*Task item*. Would you please copy the part of the material below that opens with the line containing "After running this" and closes with the line containing "TypeScript 1.6 版本之前使用）。"? Copy it exactly, and only it.
━━━━━ Data excerpts
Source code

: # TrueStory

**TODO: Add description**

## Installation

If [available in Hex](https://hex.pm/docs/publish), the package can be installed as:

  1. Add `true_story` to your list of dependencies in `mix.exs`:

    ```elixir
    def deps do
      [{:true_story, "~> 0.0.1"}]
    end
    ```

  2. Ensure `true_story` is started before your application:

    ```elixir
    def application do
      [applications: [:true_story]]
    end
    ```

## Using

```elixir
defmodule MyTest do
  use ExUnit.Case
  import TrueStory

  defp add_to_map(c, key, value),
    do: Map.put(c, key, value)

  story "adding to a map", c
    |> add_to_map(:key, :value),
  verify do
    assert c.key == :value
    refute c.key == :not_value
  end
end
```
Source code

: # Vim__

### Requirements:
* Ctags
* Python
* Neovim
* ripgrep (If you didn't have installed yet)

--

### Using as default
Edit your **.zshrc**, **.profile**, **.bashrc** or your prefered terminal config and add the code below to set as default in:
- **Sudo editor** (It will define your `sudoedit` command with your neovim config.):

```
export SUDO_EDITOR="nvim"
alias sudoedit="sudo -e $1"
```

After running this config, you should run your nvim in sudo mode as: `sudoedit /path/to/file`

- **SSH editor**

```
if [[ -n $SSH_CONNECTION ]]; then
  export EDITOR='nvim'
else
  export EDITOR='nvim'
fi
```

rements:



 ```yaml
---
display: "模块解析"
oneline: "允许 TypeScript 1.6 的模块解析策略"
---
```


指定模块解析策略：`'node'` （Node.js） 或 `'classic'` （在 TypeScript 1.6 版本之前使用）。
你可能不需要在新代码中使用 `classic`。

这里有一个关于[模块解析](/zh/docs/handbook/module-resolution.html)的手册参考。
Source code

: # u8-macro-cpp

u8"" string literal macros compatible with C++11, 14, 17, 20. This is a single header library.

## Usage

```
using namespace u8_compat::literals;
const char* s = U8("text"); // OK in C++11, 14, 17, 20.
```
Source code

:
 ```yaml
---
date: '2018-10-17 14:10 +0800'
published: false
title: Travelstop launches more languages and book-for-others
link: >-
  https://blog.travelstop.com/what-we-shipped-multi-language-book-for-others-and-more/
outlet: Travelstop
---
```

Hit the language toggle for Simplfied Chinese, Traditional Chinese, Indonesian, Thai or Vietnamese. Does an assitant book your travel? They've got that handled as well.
━━━━━━━━━━
*Written response*.
After running this config, you should run your nvim in sudo mode as: `sudoedit /path/to/file`

- **SSH editor**

```
if [[ -n $SSH_CONNECTION ]]; then
  export EDITOR='nvim'
else
  export EDITOR='nvim'
fi
```

rements:



 ```yaml
---
display: "模块解析"
oneline: "允许 TypeScript 1.6 的模块解析策略"
---
```


指定模块解析策略：`'node'` （Node.js） 或 `'classic'` （在 TypeScript 1.6 版本之前使用）。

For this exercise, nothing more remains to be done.